> Data records

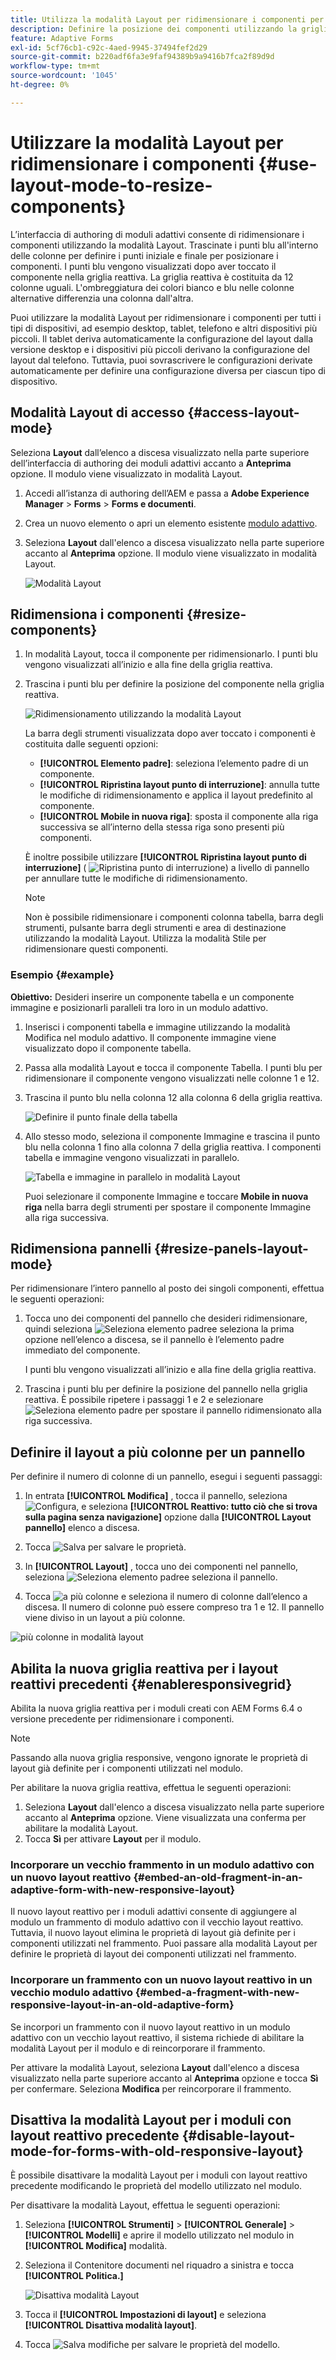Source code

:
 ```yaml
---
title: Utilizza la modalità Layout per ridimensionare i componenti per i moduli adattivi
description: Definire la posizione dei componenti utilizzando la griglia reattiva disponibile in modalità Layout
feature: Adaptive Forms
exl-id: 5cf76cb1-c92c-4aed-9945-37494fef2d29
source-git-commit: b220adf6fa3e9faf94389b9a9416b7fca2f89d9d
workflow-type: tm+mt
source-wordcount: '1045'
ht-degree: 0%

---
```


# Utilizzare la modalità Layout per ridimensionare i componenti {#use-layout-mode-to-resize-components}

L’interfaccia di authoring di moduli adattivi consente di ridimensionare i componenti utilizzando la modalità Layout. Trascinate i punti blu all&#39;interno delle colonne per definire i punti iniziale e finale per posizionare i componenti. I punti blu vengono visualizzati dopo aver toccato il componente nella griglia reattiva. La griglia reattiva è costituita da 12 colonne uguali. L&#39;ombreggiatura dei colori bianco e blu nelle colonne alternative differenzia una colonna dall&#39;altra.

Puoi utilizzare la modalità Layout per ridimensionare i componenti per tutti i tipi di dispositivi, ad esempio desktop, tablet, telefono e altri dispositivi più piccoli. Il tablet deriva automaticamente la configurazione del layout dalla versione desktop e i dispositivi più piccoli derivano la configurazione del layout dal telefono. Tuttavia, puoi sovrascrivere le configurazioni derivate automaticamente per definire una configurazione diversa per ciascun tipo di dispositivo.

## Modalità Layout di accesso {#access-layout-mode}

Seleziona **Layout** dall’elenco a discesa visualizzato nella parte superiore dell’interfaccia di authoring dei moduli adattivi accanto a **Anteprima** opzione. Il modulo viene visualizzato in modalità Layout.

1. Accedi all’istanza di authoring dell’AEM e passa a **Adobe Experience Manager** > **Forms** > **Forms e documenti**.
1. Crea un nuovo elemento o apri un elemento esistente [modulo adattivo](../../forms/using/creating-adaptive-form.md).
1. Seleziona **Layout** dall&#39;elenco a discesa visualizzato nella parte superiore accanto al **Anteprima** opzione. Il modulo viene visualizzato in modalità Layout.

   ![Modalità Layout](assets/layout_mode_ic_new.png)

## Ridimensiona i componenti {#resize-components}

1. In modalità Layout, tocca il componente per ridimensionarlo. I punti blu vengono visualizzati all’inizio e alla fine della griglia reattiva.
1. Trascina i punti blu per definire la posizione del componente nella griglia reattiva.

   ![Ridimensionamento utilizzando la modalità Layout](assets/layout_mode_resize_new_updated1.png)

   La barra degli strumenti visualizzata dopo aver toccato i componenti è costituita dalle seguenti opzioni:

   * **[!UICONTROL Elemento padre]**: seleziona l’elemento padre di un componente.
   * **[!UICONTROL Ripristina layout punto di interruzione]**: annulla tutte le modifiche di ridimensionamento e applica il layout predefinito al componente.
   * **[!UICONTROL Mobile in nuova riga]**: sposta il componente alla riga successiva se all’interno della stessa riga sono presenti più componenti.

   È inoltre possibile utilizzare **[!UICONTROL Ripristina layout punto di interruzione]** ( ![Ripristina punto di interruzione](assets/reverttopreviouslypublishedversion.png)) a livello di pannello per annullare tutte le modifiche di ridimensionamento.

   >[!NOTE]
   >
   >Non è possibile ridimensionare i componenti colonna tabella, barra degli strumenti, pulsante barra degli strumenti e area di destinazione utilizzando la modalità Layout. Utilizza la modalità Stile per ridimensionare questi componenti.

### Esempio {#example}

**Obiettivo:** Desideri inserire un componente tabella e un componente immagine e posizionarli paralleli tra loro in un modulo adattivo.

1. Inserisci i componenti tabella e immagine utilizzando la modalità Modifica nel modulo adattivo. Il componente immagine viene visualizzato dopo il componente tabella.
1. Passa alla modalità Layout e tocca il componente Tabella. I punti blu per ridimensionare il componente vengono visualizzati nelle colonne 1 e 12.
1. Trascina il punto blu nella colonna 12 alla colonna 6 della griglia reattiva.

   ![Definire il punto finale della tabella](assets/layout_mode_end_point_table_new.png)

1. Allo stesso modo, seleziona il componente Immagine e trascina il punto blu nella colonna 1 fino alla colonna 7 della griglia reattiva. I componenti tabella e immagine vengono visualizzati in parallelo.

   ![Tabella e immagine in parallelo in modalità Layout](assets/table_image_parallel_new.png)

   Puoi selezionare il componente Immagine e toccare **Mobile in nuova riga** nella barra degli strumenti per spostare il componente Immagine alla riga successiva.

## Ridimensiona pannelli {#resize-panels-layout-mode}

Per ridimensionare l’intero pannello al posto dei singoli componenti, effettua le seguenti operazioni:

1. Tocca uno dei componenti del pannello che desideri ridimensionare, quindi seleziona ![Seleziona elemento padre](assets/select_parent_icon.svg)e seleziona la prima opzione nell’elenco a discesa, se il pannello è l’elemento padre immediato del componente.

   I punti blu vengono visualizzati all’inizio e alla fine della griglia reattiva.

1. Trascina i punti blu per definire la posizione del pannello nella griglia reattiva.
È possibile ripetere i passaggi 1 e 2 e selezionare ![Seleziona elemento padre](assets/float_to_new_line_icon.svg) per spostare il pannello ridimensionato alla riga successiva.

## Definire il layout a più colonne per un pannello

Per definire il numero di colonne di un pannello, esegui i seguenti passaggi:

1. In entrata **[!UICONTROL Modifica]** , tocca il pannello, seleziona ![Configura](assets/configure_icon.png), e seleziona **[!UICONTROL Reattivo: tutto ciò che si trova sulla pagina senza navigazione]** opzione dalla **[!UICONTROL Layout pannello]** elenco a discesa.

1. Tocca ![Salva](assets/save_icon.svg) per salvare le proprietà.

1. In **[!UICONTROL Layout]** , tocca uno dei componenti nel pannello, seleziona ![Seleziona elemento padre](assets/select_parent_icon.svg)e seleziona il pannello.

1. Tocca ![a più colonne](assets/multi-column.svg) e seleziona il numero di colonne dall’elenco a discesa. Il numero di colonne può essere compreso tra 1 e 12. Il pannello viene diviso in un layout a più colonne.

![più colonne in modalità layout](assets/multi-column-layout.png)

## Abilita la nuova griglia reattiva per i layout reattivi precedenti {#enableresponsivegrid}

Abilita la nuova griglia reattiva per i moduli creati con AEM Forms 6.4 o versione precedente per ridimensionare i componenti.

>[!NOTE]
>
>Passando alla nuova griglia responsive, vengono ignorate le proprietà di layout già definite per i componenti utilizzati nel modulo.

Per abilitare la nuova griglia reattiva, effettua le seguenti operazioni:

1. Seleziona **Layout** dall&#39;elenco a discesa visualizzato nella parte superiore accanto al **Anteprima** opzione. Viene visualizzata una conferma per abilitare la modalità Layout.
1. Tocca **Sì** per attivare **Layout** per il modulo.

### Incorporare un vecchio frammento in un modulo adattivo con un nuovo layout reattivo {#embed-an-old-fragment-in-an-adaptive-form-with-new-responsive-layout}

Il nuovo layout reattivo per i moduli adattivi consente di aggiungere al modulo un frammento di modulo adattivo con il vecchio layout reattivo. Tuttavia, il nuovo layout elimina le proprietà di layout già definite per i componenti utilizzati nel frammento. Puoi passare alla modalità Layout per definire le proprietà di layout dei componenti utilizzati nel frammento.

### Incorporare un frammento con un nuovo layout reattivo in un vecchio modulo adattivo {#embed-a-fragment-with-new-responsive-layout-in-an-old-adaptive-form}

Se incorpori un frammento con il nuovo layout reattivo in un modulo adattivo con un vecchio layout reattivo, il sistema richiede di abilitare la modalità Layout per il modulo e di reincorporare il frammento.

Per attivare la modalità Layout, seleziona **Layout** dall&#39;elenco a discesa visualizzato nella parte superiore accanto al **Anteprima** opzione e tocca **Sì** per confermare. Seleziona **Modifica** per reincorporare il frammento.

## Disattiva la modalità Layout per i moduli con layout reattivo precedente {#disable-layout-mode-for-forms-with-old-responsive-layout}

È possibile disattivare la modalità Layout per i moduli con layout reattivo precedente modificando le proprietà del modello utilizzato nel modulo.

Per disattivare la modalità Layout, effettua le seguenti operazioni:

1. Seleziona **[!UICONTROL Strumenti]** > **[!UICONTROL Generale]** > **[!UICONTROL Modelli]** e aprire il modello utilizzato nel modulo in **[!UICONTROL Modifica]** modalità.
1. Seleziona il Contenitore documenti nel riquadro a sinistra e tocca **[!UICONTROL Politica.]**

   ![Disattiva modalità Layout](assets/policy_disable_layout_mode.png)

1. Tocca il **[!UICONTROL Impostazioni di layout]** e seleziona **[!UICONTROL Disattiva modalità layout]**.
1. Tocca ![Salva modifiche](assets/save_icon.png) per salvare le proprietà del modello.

> Exercise goal
Supply the count of lines in the entries that include "posizione", and no other text.

> Task output
3